Creamy Dreamy Crunchy February
February 27, 2011 § 1 Comment
I’m not one of those bakers that will make ten batches of things before getting them right. That’s not a statement of perfection; rather, that means I’m not going to whip up batch after batch of macaron batter to finally, haphazardly, get the highly-sought after feet on one tray of cookies. I wish I was that dedicated. Realistically, I’ll likely make two batches before giving up. I read descriptions of that process like this and can only be in awe of the dedication and say that this is probably why I am not pursuing a career as a pastry chef.
I’m coming up on a year since my whole life at college seemed like it was falling apart, and while I’m not sure I can realistically say that I am much closer to figuring out what I want to be in life, I can say that I am in a much better place than I was last spring. Sometimes I wonder if I was meant to be sitting on the kitchen floor at home watching cookies fail this spring, whether I was meant to be planning a trip to an Italian farm this summer, instead of frantically applying to the next prestigious internship, what I would be doing this year if things had worked out a little differently. But sometimes I think about how great it was to have an opportunity to take a step back and evaluate all the things in my life that were making me unhappy at the moment, even if that opportunity came with realizing that I was more unhappy than I had ever cared to admit.
Sure there are certain aspects of school that I really miss. I was sitting in a UCLA dining hall the other morning, for that Sunday morning brunch when everyone is in a weird daze and it’s likely that a quick and thorough scan of the room is necessary before choosing a table because of some awkward encounter the night before, and realized that I really missed recapping the night before over dining hall bagels. I missed walking around in Nike shorts 24/7, compulsive trips to the local froyo shop, the little things. And then there are the huge things that I don’t miss at all.
During that time last year, I spent a lot of time with my hallmates in the kitchen down the hall from our rooms, making cakes and cookies and the insane salted caramel bacon brownies, which I think are still the item of my blog with the most search-engine hits. Now as I’m setting up the lighting in the dining room, it’s easy to forget that this started out as me baking out of a dorm kitchen. It’s kind of comforting to have your progress over the past year very well documented; it makes you feel like you’ve already grown up even when you’re freaking out about having to be a grown up.
Speaking to growing up, a bunch of childhood seems to come up in the form of dishes as I’m rooting through items to use in photoshoots. Like these shot glasses I picked up on an obscure beach in British Columbia before I knew what a shot glass was. I made vanilla panna cotta when I got home from LA this evening, pictured alongside cranberry-cocao nib florentines. And yes, I made the florentines twice but not more than that.
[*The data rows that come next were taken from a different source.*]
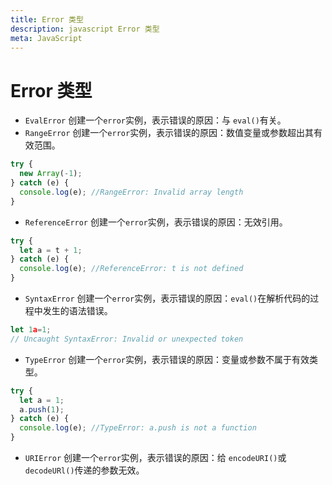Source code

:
 ```yaml
---
title: Error 类型
description: javascript Error 类型
meta: JavaScript
---
```



# Error 类型

- `EvalError`
  创建一个`error`实例，表示错误的原因：与 `eval()`有关。
- `RangeError`
  创建一个`error`实例，表示错误的原因：数值变量或参数超出其有效范围。

```js
try {
  new Array(-1);
} catch (e) {
  console.log(e); //RangeError: Invalid array length
}
```

- `ReferenceError`
  创建一个`error`实例，表示错误的原因：无效引用。

```js
try {
  let a = t + 1;
} catch (e) {
  console.log(e); //ReferenceError: t is not defined
}
```

- `SyntaxError`
  创建一个`error`实例，表示错误的原因：`eval()`在解析代码的过程中发生的语法错误。

```js
let 1a=1;
// Uncaught SyntaxError: Invalid or unexpected token
```

- `TypeError`
  创建一个`error`实例，表示错误的原因：变量或参数不属于有效类型。

```js
try {
  let a = 1;
  a.push(1);
} catch (e) {
  console.log(e); //TypeError: a.push is not a function
}
```

- `URIError`
  创建一个`error`实例，表示错误的原因：给 `encodeURI()`或 `decodeURl()`传递的参数无效。
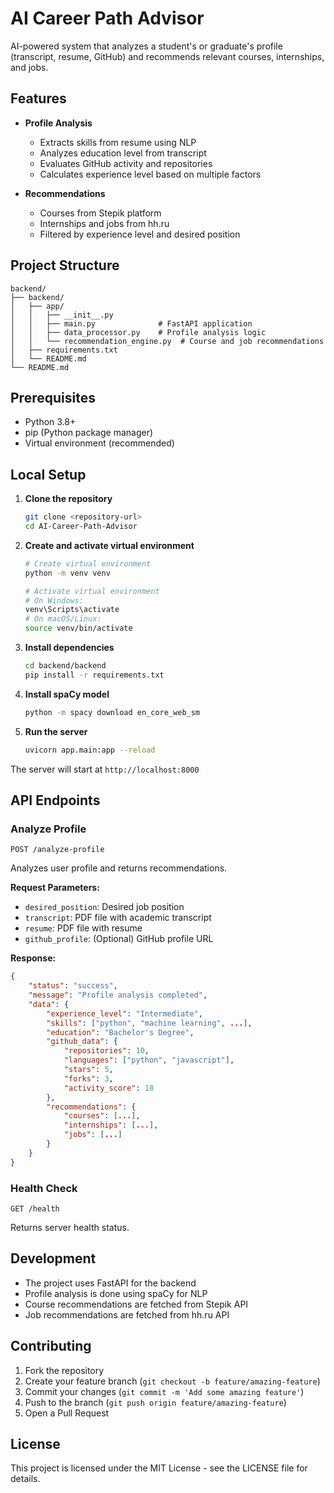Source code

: # AI Career Path Advisor

AI-powered system that analyzes a student's or graduate's profile (transcript, resume, GitHub) and recommends relevant courses, internships, and jobs.

## Features

- **Profile Analysis**
  - Extracts skills from resume using NLP
  - Analyzes education level from transcript
  - Evaluates GitHub activity and repositories
  - Calculates experience level based on multiple factors

- **Recommendations**
  - Courses from Stepik platform
  - Internships and jobs from hh.ru
  - Filtered by experience level and desired position

## Project Structure

```
backend/
├── backend/
│   ├── app/
│   │   ├── __init__.py
│   │   ├── main.py              # FastAPI application
│   │   ├── data_processor.py    # Profile analysis logic
│   │   └── recommendation_engine.py  # Course and job recommendations
│   ├── requirements.txt
│   └── README.md
└── README.md
```

## Prerequisites

- Python 3.8+
- pip (Python package manager)
- Virtual environment (recommended)

## Local Setup

1. **Clone the repository**
   ```bash
   git clone <repository-url>
   cd AI-Career-Path-Advisor
   ```

2. **Create and activate virtual environment**
   ```bash
   # Create virtual environment
   python -m venv venv

   # Activate virtual environment
   # On Windows:
   venv\Scripts\activate
   # On macOS/Linux:
   source venv/bin/activate
   ```

3. **Install dependencies**
   ```bash
   cd backend/backend
   pip install -r requirements.txt
   ```

4. **Install spaCy model**
   ```bash
   python -m spacy download en_core_web_sm
   ```

5. **Run the server**
   ```bash
   uvicorn app.main:app --reload
   ```

The server will start at `http://localhost:8000`

## API Endpoints

### Analyze Profile
```
POST /analyze-profile
```
Analyzes user profile and returns recommendations.

**Request Parameters:**
- `desired_position`: Desired job position
- `transcript`: PDF file with academic transcript
- `resume`: PDF file with resume
- `github_profile`: (Optional) GitHub profile URL

**Response:**
```json
{
    "status": "success",
    "message": "Profile analysis completed",
    "data": {
        "experience_level": "Intermediate",
        "skills": ["python", "machine learning", ...],
        "education": "Bachelor's Degree",
        "github_data": {
            "repositories": 10,
            "languages": ["python", "javascript"],
            "stars": 5,
            "forks": 3,
            "activity_score": 18
        },
        "recommendations": {
            "courses": [...],
            "internships": [...],
            "jobs": [...]
        }
    }
}
```

### Health Check
```
GET /health
```
Returns server health status.

## Development

- The project uses FastAPI for the backend
- Profile analysis is done using spaCy for NLP
- Course recommendations are fetched from Stepik API
- Job recommendations are fetched from hh.ru API

## Contributing

1. Fork the repository
2. Create your feature branch (`git checkout -b feature/amazing-feature`)
3. Commit your changes (`git commit -m 'Add some amazing feature'`)
4. Push to the branch (`git push origin feature/amazing-feature`)
5. Open a Pull Request

## License

This project is licensed under the MIT License - see the LICENSE file for details.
The February 2011 Daring Bakers’ challenge was hosted by Mallory from A Sofa in the Kitchen. She chose to challenge everyone to make Panna Cotta from a Giada De Laurentiis recipe and Nestle Florentine Cookies. I actually used a recipe from Joy of Cooking for the florentines, as I thought an almond version looked more traditional that one using rolled oats.
Panna Cotta
1 cup (240 ml) whole milk
1 tablespoon (one packet) (15 ml) (7 gm) (¼ oz) unflavored powdered gelatin
3 cups (720 ml) whipping cream (30+% butterfat)
1/3 cup (80 ml) honey
1 tablespoon (15 ml) (15 gm) (½ oz) granulated sugar
pinch of salt
Pour the milk into a bowl or pot and sprinkle gelatin evenly and thinly over the milk (make sure the bowl/pot is cold by placing the bowl/pot in the refrigerator for a few minutes before you start making the Panna Cotta). Let stand for 5 minutes to soften the gelatin.
Pour the milk into the saucepan/pot and place over medium heat on the stove. Heat this mixture until it is hot, but not boiling, about five minutes. (I whisk it a few times at this stage).
Next, add the cream, honey, sugar, and pinch of salt. Making sure the mixture doesn’t boil, continue to heat and stir occasionally until the sugar and honey have dissolved 5-7 minutes.
Remove from heat, allow it to sit for a few minutes to cool slightly. Then pour into the glass or ramekin.
Refrigerate at least 6 hours or overnight. Add garnishes and serve.
Lime-black pepper cookies
February 19, 2011 § 4 Comments
I think I was pretty close to crying yesterday walking home from the metro station with the rain pouring down, my hood soaked through and my iPod carefully hidden in a waterproof pocket, because I’ve lost one or two already to sudden rainstorms. Also, I seem to have gotten in the habit of disembarking streetcars in relative franticness after a few too many uncomfortable encounters with creepy people sitting too close to me. I mean, whatever happened to polite people, and spring…spring weather please?
I made these cookies that were perfect for spring and now spring has gone into hiding. I know, I know, I’m not going to get very much sympathy from most people. By the way, have you seen this yet? Sure, we’re probably not making any friends talking like that but you admit we’re cute right? Right?
But so anyway, my point was that it’s pouring and I’m about to head out to the gym, kicking and screaming, and I think I’ll bike on the top floor, so that I can look out over the rooftop, outdoor swimming pool and remember all those late nights I spent at swim practice in the morning rain, wishing the lightning would just come out already so that I could get out of the water, but it never coming and practice finally ending and having to start my homework on the long drive back into the city. Well I guess that makes my current situation sound a little better anyway.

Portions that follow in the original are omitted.